Like, he and Wallis are such shady, vindictive, backbiting, petty people, and this episode packs a huge emotional wallop in spite (or because) of it. One of the most effective tricks the show uses is to introduce something early on, then loop back to it -- they've done it in a bunch of episodes, and I always enjoy it, and Mr. Machine and I kinda take bets about what Chekov implement is going to happen. But even though I KNEW the bag-piping was going to happen as soon as we had that scene with the tawdry access-for-dollars scene with the Brit-actress-pretending-to-be-American reporter, I still got hit hard at the end, with the camera wordlessly showing David playing his bagpipes on his French front lawn after watching his niece get installed in the heart of the order that he rejected.

Like. It was such a powerful visual comparison -- Elizabeth in her full ceremonial regalia at Westminster, doing exactly what she has been born and bred and expected to do, surrounded by people she has known since birth. Contrast that with David, wearing basically a fancy-but-everyday-for-him-suit, in Paris, surrounded by Americans who are treating this as ticketed entertainment with him as the starring attraction, like a three-headed dog. And it really powerfully illustrated that even when you've pushed away every single last individual person in your past, even when you've pushed away the land you were born, even when you have rejected every behavioral standard you were taught because you believe you've found something better -- all that, and you can still miss belonging. You can still miss the past.

You can still miss what could have been.

Every time in subsequent episodes when we've seen Elizabeth in residence somewhere and a bagpiper walking the ramparts and playing, I think about little tiny David hearing one through the windows of his nursery, and deciding that's what he will do when he is King of England.
posted by joyceanmachine at 1:25 PM on December 12, 2016 [18 favorites]


You're right about David's petty, vindictive nature, but I get the sense from the show that he wouldn't be quite so much like that if his family had accepted him. Their complete rejection of him and the woman he loves really did a number on him, I think. If he had been allowed to stand down as king, marry Wallis, but remain in London, remain a member of the royal household, out of the line of succession? He'd be a very different person, and there would be no need for such acrimony between all parties.
posted by vibratory manner of working at 11:55 AM on December 14, 2016 [3 favorites]

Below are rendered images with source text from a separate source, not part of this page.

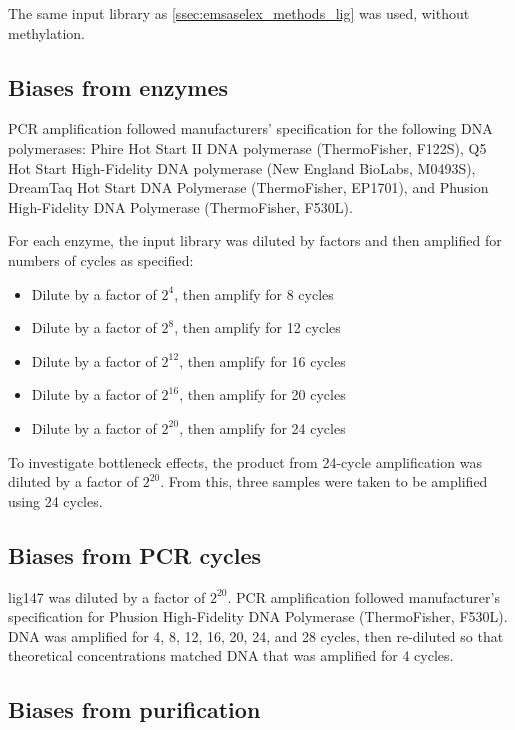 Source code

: \documentclass[parskip=full, numbers=noenddot]{scrreprt}
\begin{document}
The same input library as \ref{ssec:emsaselex_methods_lig} was used, without methylation.

\subsection{Biases from enzymes}
\label{ssec:pcrbias_methods_enz}

PCR amplification followed manufacturers' specification for the following DNA polymerases: Phire Hot Start II DNA polymerase (ThermoFisher, F122S), Q5 Hot Start High-Fidelity DNA polymerase (New England BioLabs, M0493S), DreamTaq Hot Start DNA Polymerase (ThermoFisher, EP1701), and Phusion High-Fidelity DNA Polymerase (ThermoFisher, F530L).

For each enzyme, the input library was diluted by factors and then amplified for numbers of cycles as specified:

\begin{itemize}
  \item Dilute by a factor of $2^{4}$, then amplify for 8 cycles
  \item Dilute by a factor of $2^{8}$, then amplify for 12 cycles
  \item Dilute by a factor of $2^{12}$, then amplify for 16 cycles
  \item Dilute by a factor of $2^{16}$, then amplify for 20 cycles
  \item Dilute by a factor of $2^{20}$, then amplify for 24 cycles
\end{itemize}
    
To investigate bottleneck effects, the product from 24-cycle amplification was diluted by a factor of $2^{20}$.  From this, three samples were taken to be amplified using 24 cycles.

\subsection{Biases from PCR cycles}
\label{ssec:pcrbias_methods_pcr}

lig147 was diluted by a factor of $2^{20}$.  PCR amplification followed manufacturer's specification for Phusion High-Fidelity DNA Polymerase (ThermoFisher, F530L).  DNA was amplified for 4, 8, 12, 16, 20, 24, and 28 cycles, then re-diluted so that theoretical concentrations matched DNA that was amplified for 4 cycles.

\subsection{Biases from purification}
\label{ssec:pcrbias_methods_pur}
\end{document}
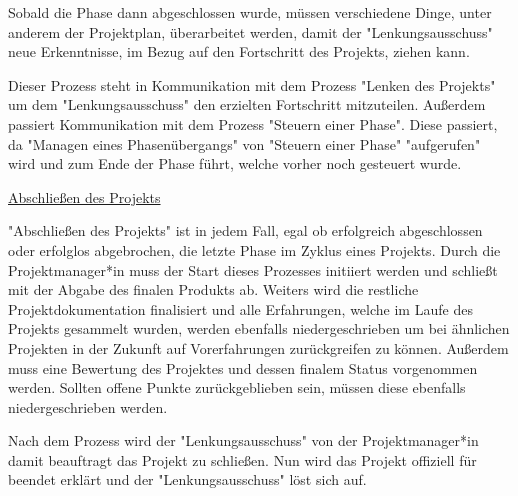 Sobald die Phase dann abgeschlossen wurde, müssen verschiedene Dinge, unter anderem der Projektplan, überarbeitet werden, damit der "Lenkungsausschuss" neue Erkenntnisse, im Bezug auf den Fortschritt des Projekts, ziehen kann. \cite{Prince2}

Dieser Prozess steht in Kommunikation mit dem Prozess "Lenken des Projekts" um dem "Lenkungsausschuss" den erzielten Fortschritt mitzuteilen. Außerdem passiert Kommunikation mit dem Prozess "Steuern einer Phase". Diese passiert, da "Managen eines Phasenübergangs" von "Steuern einer Phase" "aufgerufen" wird und zum Ende der Phase führt, welche vorher noch gesteuert wurde. \cite{Prince2}

\underline{Abschließen des Projekts}

"Abschließen des Projekts" ist in jedem Fall, egal ob erfolgreich abgeschlossen oder erfolglos abgebrochen, die letzte Phase im Zyklus eines Projekts. Durch die Projektmanager*in muss der Start dieses Prozesses initiiert werden und schließt mit der Abgabe des finalen Produkts ab. Weiters wird die restliche Projektdokumentation finalisiert und alle Erfahrungen, welche im Laufe des Projekts gesammelt wurden, werden ebenfalls niedergeschrieben um bei ähnlichen Projekten in der Zukunft auf Vorerfahrungen zurückgreifen zu können. Außerdem muss eine Bewertung des Projektes und dessen finalem Status vorgenommen werden. Sollten offene Punkte zurückgeblieben sein, müssen diese ebenfalls niedergeschrieben werden. \cite{Prince2}

Nach dem Prozess wird der "Lenkungsausschuss" von der Projektmanager*in damit beauftragt das Projekt zu schließen. Nun wird das Projekt offiziell für beendet erklärt und der "Lenkungsausschuss" löst sich auf. \cite{Prince2}

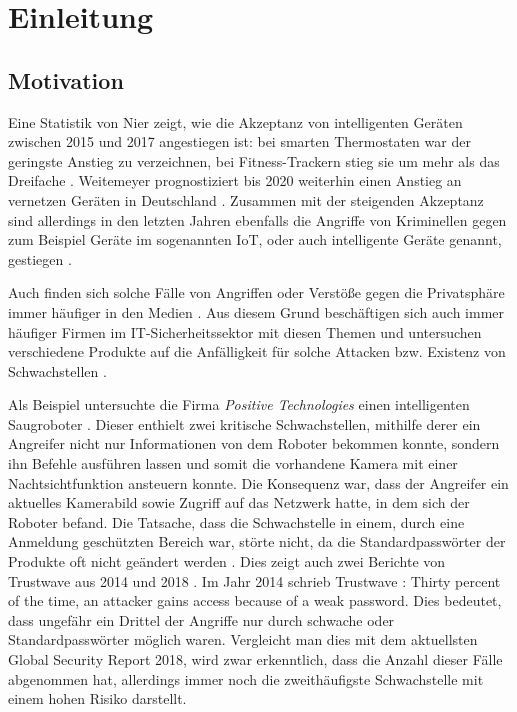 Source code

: \chapter{Einleitung}

\section{Motivation}
Eine Statistik von Nier zeigt, wie die Akzeptanz von intelligenten Geräten zwischen 2015 und 2017 angestiegen ist: bei smarten Thermostaten war der geringste Anstieg zu verzeichnen, bei Fitness-Trackern stieg sie um mehr als das Dreifache \cite{nier_2017}. Weitemeyer prognostiziert bis 2020 weiterhin einen Anstieg an vernetzen Geräten in Deutschland \cite{weitemeyer_2018}.
Zusammen mit der steigenden Akzeptanz sind allerdings in den letzten Jahren ebenfalls die Angriffe von Kriminellen gegen zum Beispiel Geräte im sogenannten \ac{IoT}, oder auch intelligente Geräte genannt, gestiegen \cite{statista_2019}.

Auch finden sich solche Fälle von Angriffen oder Verstöße gegen die Privatsphäre immer häufiger in den Medien \cite{holland_2016,it_verlag_informationstechnik_gmbh_2018}. Aus diesem Grund beschäftigen sich auch immer häufiger Firmen im IT-Sicherheitssektor mit diesen Themen und untersuchen verschiedene Produkte auf die Anfälligkeit für solche Attacken bzw. Existenz von Schwachstellen \cite{lorenz_2018,ao_kaspersky_lab_2018}.

Als Beispiel untersuchte die Firma \emph{Positive Technologies} einen intelligenten Saugroboter \cite{salmi_2017}.
Dieser enthielt zwei kritische Schwachstellen, mithilfe derer ein Angreifer nicht nur Informationen von dem Roboter bekommen konnte, sondern ihn Befehle ausführen lassen und somit die vorhandene Kamera mit einer Nachtsichtfunktion ansteuern konnte. Die Konsequenz war, dass der Angreifer ein aktuelles Kamerabild sowie Zugriff auf das Netzwerk hatte, in dem sich der Roboter befand. Die Tatsache, dass die Schwachstelle in einem, durch eine Anmeldung geschützten Bereich war, störte nicht, da die Standardpasswörter der Produkte oft nicht geändert werden \cite{positive_technologies_2018}.
Dies zeigt auch zwei Berichte von Trustwave aus 2014 und 2018 \cite{trustwave_holdings_inc_2014,trustwave_holdings_inc_2018}.
Im Jahr 2014 schrieb Trustwave \cite{trustwave_holdings_inc_2014}: \glqq Thirty percent of the time, an attacker gains access because of a weak password.\grqq{}
Dies bedeutet, dass ungefähr ein Drittel der Angriffe nur durch schwache oder Standardpasswörter möglich waren. Vergleicht man dies mit dem aktuellsten Global Security Report 2018, wird zwar erkenntlich, dass die Anzahl dieser Fälle abgenommen hat, allerdings immer noch die zweithäufigste Schwachstelle mit einem hohen Risiko darstellt.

I've occasionally read about Wallis and David here and there. We're all presumably lucky he fell in love. One gets the feeling that both sides feel utterly betrayed by the other one in this whole fight, especially, as he points out, seventeen years later. Bygones ain't bygones when Bertie and Elizabeth are all "you ruined my life" and Cookie is all "you killed my husband" and he's all I LOVE MY WIFE RESPECT THE DUCHESS. That said, he did kinda keep trying to get back into the family/role somehow, and there's the Nazi thing.... So overall, he's not great, but his devotion to her was touching. Clearly she offered something nobody else in his world did, whatever that was.

He definitely comes off as catty gay uncle in this series, though. Like every line of his is ME-OWWW!
posted by jenfullmoon at 6:11 PM on March 10, 2021 [2 favorites]


Before David met Wallis, there was another married woman he was in love with and whom he proposed to. (She said no.) My theory is that he didn't want to be king and that he was looking for an out. Abdicating for love was dignified, even noble, while "I hate this, I didn't ask for this, and I'm outta here" would not have been. He may very well have genuinely loved Wallis, but at the same time he needed to aggrandize their love and their relationship to suit the grand purpose to which he had put it.